Suddenly it stopped. There was a German machine-gun nest. We squeezed against the wall until the tank had dealt with this by firing its gun at point-blank range into the house. The street was shaking with the thunder of reports. Above our heads mortar bombs were whining through the air. It was raining. . . . Every ten yards a new house had to be searched from top to bottom for snipers; doors broken in, grenades thrown into suspect rooms.[ix]
Because some structures, including many apartment buildings, were proving impervious to fire from tanks and tank destroyers, the 3d Battalion requested the help of a self-propelled 155mm gun. Division artillery agreed to send one forward. The first test of the 155mm rifle was most successful—one shot leveled a structure that had shrugged off tank and tank destroyer rounds. An enthused Colonel Seitz decided to obtain another gun for 2d Battalion.
The Germans finally surrendered on 21 October. Corley’s troops had reached the German CP and were using a 155mm gun against the outer walls. Oberst Gerhard Wilck, the garrison commander, surrendered at 1205 hours, commenting, “When the Americans start using 155s as sniper weapons, it is time to give up.”[x]
Manila: From Sprint to Slog
After consolidating its part of the beachhead on Luzon, XIV Corps on 15 January 1945 crossed the Agno River unmolested. On 17 January, Gen. Douglas MacArthur told Lt. Gen. Walter Krueger, commanding Sixth Army, that he wanted XIV Corps to roll south to capture the Clark Field air base complex with alacrity. Krueger the next day gave XIV Corps the green light. The Americans rolled toward Manila, as the Japanese had already largely evacuated the central plain.[xi]
Oral tradition holds that MacArthur was so impressed by a raid conducted on 30 January by the 6th Ranger Battalion at Cabanatuan—which resulted in the liberation of 500 prisoners of war—that he ordered the 1st Cavalry Division, which had arrived from Leyte on 27 January, to accomplish a similar rescue of 3,700 American and other Western civilians interned at the University of Santo Tomas in Manila. “Go to Manila! Go over the Japs, go around the Japs, bounce off the Japs, but go to Manila!”[xii]

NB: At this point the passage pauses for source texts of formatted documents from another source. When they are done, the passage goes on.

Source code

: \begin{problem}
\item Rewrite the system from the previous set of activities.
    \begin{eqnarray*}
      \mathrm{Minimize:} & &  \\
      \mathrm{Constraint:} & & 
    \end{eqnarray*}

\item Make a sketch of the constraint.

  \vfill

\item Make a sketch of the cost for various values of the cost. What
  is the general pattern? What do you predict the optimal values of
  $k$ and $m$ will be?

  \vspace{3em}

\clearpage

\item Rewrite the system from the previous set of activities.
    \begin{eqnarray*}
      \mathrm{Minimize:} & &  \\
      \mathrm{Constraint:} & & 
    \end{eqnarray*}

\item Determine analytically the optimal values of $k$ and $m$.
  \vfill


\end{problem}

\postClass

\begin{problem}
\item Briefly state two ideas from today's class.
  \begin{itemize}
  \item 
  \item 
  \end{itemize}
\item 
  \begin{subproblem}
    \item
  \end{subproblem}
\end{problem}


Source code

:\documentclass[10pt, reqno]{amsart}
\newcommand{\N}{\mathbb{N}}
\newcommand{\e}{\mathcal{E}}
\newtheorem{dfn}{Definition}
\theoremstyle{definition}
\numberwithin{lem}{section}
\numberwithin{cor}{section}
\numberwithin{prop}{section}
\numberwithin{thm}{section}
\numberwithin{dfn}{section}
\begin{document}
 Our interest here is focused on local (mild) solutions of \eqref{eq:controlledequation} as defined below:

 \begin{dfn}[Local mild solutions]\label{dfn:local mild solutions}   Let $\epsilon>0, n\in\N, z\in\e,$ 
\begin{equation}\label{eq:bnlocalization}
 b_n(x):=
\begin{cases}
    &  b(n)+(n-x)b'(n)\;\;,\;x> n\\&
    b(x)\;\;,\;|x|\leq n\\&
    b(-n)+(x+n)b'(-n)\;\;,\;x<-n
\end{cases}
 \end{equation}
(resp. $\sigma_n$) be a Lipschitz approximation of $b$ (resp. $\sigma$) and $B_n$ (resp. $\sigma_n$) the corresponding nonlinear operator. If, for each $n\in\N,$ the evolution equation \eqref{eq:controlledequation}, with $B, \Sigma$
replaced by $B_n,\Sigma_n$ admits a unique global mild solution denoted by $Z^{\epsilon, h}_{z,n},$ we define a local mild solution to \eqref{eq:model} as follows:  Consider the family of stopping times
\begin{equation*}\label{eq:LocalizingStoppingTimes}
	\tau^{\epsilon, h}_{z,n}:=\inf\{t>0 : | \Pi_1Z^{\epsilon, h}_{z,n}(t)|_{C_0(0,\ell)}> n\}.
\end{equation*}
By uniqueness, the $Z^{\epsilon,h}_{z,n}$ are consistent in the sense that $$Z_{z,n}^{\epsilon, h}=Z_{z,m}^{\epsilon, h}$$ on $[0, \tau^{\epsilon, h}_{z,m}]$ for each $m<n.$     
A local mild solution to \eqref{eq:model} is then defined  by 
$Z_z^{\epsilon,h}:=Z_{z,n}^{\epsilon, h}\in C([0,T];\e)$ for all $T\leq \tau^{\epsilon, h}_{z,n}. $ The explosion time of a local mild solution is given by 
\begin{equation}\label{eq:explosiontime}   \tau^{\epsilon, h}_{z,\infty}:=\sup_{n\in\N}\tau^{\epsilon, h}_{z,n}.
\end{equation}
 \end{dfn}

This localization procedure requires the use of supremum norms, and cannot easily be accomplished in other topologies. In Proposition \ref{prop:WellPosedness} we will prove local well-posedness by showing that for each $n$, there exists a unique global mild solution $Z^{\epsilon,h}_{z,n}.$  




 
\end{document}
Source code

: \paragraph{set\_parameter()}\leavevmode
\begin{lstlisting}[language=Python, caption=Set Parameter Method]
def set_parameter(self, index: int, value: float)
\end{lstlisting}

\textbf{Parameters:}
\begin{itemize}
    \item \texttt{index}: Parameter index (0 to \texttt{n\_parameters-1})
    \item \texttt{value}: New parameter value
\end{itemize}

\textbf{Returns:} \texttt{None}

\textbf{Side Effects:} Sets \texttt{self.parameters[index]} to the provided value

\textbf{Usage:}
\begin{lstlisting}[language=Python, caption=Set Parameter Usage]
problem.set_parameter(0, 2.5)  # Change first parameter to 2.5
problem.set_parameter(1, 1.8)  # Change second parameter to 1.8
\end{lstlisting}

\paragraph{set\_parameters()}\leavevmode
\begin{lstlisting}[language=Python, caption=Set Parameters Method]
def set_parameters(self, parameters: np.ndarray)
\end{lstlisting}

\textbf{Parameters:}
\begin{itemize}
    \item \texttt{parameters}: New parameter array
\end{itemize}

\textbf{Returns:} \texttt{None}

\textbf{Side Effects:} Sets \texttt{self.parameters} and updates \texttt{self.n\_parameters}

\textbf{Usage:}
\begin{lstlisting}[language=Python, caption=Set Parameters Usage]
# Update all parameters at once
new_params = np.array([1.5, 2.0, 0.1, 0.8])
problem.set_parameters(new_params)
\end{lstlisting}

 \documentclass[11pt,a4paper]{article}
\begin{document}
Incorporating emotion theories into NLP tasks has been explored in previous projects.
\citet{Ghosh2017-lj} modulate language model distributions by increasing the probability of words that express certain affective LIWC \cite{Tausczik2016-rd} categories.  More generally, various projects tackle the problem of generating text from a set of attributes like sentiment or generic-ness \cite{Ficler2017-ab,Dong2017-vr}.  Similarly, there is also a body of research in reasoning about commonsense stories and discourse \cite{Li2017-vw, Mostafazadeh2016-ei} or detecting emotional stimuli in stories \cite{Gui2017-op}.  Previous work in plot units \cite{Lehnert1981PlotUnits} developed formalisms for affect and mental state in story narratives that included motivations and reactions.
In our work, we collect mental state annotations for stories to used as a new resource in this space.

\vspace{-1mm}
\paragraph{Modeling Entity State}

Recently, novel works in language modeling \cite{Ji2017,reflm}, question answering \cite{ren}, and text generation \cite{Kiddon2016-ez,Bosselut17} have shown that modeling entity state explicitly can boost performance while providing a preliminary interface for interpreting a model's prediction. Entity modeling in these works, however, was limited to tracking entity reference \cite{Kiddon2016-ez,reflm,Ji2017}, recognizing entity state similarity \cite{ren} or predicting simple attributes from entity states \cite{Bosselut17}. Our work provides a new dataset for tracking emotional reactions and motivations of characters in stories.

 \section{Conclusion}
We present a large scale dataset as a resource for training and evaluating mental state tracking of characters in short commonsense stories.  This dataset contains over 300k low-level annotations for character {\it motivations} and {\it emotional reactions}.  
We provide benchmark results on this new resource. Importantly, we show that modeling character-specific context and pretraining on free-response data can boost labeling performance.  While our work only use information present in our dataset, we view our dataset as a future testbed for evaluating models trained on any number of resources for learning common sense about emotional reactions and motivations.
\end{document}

MacArthur ordered creation of a “flying column” for the mission, and the 1st Cavalry Division organized a mechanized task force under its 1st Cavalry Brigade. The column was broken into three smaller columns or “serials.” Marine Corps aviation was to support the operation. With the inevitable twists and turns, the men would have to cover some 100 miles to reach the objective. Fortunately, Santo Tomas lay on the north side of Manila, which the Americans would reach first.[xiii]
The 44th Tank Battalion, less Companies A-C, and the 302d Cavalry reconnaissance Troop formed the spearhead for the flying column, called the Provisional Reconnaissance Squadron. Starting the night of 31 January, battalion CO Lt. Col. Tom Ross reached Santa Rosa and pressed on the next day to Gapan. There, heavy automatic weapons fire greeted the column, and Ross was killed. That same day, Company B, working with the 2d Cavalry Brigade, secured the river crossing at Cabanatuan, where heavy street fighting took place, and the tanks proved their worth by destroying the enemy’s prepared positions.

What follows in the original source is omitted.